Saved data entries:
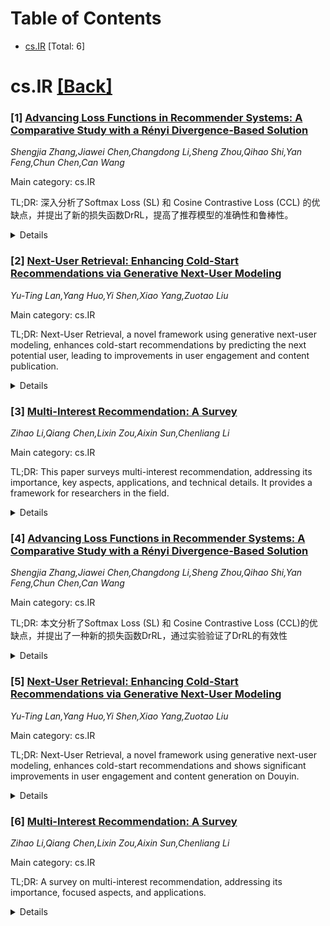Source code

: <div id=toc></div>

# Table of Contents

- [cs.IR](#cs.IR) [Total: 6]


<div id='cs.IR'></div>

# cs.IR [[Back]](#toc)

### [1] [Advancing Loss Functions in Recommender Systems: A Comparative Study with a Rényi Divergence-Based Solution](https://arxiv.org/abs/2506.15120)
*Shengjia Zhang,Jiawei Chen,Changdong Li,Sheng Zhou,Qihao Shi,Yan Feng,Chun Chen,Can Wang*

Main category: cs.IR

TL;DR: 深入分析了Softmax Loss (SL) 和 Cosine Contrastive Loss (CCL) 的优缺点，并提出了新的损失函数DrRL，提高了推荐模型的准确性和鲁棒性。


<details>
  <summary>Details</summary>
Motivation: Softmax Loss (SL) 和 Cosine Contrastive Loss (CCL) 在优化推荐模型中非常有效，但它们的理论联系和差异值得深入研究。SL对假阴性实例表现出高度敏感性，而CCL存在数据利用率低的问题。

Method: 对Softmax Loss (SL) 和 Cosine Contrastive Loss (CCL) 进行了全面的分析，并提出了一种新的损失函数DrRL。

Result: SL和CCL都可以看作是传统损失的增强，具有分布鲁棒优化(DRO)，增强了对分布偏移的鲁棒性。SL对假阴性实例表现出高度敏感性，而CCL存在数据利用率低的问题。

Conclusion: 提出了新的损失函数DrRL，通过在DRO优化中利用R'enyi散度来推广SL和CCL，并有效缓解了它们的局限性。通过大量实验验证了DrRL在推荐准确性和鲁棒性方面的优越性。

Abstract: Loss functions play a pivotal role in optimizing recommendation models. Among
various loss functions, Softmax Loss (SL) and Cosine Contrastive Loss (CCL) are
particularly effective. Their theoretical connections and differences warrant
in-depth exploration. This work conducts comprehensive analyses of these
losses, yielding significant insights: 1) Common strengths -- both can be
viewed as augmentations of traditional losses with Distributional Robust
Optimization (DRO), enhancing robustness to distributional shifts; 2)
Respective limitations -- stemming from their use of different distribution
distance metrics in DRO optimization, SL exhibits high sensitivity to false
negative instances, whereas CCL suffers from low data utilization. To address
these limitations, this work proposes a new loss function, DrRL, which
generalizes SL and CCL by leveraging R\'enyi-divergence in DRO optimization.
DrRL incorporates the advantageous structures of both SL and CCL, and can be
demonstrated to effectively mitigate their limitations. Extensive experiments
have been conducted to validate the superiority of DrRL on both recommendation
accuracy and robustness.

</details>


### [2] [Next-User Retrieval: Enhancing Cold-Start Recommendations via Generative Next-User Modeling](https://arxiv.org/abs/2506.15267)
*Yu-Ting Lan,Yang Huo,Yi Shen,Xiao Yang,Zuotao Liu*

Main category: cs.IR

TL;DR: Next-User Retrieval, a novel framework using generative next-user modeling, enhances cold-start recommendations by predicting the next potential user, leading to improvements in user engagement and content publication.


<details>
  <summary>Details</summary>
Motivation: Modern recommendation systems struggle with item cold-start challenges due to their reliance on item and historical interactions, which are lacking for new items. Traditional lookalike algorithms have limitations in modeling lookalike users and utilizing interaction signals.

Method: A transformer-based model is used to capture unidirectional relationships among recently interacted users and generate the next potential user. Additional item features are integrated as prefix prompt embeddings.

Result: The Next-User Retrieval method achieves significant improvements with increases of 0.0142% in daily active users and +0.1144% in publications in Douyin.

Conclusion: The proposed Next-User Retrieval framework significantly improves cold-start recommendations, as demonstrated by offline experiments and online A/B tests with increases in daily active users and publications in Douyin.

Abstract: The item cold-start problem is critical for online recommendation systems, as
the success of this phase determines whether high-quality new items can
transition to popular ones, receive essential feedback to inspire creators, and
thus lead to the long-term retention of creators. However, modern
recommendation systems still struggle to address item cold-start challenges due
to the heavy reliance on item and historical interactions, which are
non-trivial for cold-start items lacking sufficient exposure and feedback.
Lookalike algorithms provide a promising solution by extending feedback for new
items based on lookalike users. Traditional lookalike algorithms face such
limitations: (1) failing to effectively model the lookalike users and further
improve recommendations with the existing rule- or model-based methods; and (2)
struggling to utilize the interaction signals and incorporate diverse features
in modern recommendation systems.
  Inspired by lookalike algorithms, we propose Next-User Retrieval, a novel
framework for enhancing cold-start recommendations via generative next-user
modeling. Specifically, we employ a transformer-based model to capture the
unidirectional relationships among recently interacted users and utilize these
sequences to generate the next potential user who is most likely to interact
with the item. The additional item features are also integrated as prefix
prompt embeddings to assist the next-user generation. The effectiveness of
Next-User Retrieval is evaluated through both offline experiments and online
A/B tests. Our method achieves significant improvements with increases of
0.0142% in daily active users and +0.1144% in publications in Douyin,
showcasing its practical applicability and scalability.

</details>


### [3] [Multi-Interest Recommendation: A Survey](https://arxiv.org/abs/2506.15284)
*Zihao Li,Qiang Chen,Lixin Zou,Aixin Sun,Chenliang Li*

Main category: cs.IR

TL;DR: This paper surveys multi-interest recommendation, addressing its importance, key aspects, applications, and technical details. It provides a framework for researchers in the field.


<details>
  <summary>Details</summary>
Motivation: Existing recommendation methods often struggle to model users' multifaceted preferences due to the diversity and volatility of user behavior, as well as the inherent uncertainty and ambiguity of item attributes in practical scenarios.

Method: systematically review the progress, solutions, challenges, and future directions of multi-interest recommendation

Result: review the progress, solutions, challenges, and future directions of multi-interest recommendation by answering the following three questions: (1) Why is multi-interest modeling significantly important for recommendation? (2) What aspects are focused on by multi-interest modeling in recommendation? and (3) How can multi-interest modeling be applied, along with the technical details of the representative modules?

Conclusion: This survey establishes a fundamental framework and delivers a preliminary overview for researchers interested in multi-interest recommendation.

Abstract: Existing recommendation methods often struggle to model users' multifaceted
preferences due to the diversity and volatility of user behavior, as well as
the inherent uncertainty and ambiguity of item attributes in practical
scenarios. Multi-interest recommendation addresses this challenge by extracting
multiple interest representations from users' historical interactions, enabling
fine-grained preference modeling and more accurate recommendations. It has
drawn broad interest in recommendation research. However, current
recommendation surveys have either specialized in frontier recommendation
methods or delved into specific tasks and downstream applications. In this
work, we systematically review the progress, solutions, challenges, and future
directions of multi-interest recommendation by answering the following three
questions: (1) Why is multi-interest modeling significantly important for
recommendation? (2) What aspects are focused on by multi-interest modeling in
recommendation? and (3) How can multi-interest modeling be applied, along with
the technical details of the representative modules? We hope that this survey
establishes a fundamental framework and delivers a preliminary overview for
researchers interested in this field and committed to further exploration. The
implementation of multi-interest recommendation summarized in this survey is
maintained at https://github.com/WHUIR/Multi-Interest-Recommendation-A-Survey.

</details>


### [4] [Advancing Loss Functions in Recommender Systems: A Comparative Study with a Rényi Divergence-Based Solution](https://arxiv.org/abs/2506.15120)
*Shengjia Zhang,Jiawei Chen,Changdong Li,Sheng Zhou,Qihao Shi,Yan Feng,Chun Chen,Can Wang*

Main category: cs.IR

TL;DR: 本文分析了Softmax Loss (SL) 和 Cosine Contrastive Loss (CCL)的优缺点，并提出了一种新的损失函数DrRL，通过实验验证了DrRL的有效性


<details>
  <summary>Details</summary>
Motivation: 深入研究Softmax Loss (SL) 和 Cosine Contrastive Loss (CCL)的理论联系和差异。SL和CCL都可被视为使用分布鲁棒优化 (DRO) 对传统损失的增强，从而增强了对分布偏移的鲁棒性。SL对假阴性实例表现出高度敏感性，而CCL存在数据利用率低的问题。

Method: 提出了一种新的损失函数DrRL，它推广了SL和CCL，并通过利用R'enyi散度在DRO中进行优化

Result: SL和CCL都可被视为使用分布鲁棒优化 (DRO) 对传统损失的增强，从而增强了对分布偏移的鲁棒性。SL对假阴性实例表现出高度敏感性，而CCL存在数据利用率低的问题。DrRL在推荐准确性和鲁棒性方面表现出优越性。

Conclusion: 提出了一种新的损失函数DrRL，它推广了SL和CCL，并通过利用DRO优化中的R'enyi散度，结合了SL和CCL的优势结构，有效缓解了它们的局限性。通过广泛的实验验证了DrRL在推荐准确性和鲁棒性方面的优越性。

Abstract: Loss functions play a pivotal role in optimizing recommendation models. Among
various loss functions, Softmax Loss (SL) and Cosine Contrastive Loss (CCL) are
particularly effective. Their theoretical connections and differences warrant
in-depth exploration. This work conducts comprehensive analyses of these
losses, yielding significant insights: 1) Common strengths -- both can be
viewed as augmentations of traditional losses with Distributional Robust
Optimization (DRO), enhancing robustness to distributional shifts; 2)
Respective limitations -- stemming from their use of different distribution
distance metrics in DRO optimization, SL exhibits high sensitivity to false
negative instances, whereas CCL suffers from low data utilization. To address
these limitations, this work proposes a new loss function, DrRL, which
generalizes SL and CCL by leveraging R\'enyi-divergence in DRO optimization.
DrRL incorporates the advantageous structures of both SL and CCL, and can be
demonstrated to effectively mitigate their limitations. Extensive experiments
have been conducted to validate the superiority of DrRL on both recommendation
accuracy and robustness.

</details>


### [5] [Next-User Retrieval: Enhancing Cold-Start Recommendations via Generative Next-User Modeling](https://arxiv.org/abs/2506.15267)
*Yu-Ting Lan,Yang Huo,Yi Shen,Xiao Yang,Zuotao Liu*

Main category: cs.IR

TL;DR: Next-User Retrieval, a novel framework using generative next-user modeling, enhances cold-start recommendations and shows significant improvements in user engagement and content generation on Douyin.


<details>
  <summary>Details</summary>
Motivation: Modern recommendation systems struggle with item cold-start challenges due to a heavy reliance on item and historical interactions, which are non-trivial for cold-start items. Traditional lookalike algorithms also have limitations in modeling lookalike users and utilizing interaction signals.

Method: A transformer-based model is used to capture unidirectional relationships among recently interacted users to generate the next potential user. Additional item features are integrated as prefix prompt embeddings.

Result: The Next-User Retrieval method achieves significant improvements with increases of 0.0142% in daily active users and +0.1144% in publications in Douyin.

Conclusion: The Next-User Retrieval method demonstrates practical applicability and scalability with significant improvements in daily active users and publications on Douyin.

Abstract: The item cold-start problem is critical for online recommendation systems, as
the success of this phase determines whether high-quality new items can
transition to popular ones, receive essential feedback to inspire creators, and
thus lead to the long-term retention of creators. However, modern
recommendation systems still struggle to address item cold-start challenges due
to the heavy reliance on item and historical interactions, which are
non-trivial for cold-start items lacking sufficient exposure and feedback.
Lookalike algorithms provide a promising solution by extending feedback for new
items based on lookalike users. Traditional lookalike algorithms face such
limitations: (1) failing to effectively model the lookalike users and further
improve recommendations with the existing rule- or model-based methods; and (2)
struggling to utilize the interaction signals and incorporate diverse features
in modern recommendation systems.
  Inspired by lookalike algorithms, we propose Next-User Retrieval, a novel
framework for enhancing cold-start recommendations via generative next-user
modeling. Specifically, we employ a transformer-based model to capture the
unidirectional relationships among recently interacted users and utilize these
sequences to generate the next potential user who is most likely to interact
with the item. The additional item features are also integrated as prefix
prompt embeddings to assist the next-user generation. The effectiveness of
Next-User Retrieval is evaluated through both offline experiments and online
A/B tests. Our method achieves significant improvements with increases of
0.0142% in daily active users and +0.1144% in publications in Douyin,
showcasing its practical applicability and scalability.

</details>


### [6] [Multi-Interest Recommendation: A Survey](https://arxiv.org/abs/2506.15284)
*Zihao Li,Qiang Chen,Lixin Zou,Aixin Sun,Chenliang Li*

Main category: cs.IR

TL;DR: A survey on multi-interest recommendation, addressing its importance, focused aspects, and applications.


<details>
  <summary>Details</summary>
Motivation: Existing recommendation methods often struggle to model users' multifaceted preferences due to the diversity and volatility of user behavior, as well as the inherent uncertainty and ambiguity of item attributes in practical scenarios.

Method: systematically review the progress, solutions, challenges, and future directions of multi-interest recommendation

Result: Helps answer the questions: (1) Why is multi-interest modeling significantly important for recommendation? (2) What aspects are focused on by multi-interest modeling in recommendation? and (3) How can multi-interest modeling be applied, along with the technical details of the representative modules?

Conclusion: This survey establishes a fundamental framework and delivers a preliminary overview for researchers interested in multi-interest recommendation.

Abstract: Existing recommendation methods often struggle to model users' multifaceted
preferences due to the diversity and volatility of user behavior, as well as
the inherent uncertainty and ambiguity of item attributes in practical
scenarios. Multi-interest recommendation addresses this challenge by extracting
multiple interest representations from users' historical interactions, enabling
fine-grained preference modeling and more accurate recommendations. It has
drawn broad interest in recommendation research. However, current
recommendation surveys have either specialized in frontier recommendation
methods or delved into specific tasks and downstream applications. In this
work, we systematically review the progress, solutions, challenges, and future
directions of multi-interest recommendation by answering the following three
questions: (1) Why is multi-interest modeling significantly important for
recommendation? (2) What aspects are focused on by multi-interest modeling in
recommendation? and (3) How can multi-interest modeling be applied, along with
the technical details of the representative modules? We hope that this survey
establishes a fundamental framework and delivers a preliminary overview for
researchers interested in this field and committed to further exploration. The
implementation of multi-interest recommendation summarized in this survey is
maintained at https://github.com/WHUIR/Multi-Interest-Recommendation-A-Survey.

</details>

**Problem to solve**
Start at the top of the entries and repeat each line exactly, ending at the line that contains "Motivation: Softmax Loss". Pictures are not part of the copy.

**Task result**
Source code

: <div id=toc></div>

# Table of Contents

- [cs.IR](#cs.IR) [Total: 6]


<div id='cs.IR'></div>

# cs.IR [[Back]](#toc)

### [1] [Advancing Loss Functions in Recommender Systems: A Comparative Study with a Rényi Divergence-Based Solution](https://arxiv.org/abs/2506.15120)
*Shengjia Zhang,Jiawei Chen,Changdong Li,Sheng Zhou,Qihao Shi,Yan Feng,Chun Chen,Can Wang*

Main category: cs.IR

TL;DR: 深入分析了Softmax Loss (SL) 和 Cosine Contrastive Loss (CCL) 的优缺点，并提出了新的损失函数DrRL，提高了推荐模型的准确性和鲁棒性。


<details>
  <summary>Details</summary>
Motivation: Softmax Loss (SL) 和 Cosine Contrastive Loss (CCL) 在优化推荐模型中非常有效，但它们的理论联系和差异值得深入研究。SL对假阴性实例表现出高度敏感性，而CCL存在数据利用率低的问题。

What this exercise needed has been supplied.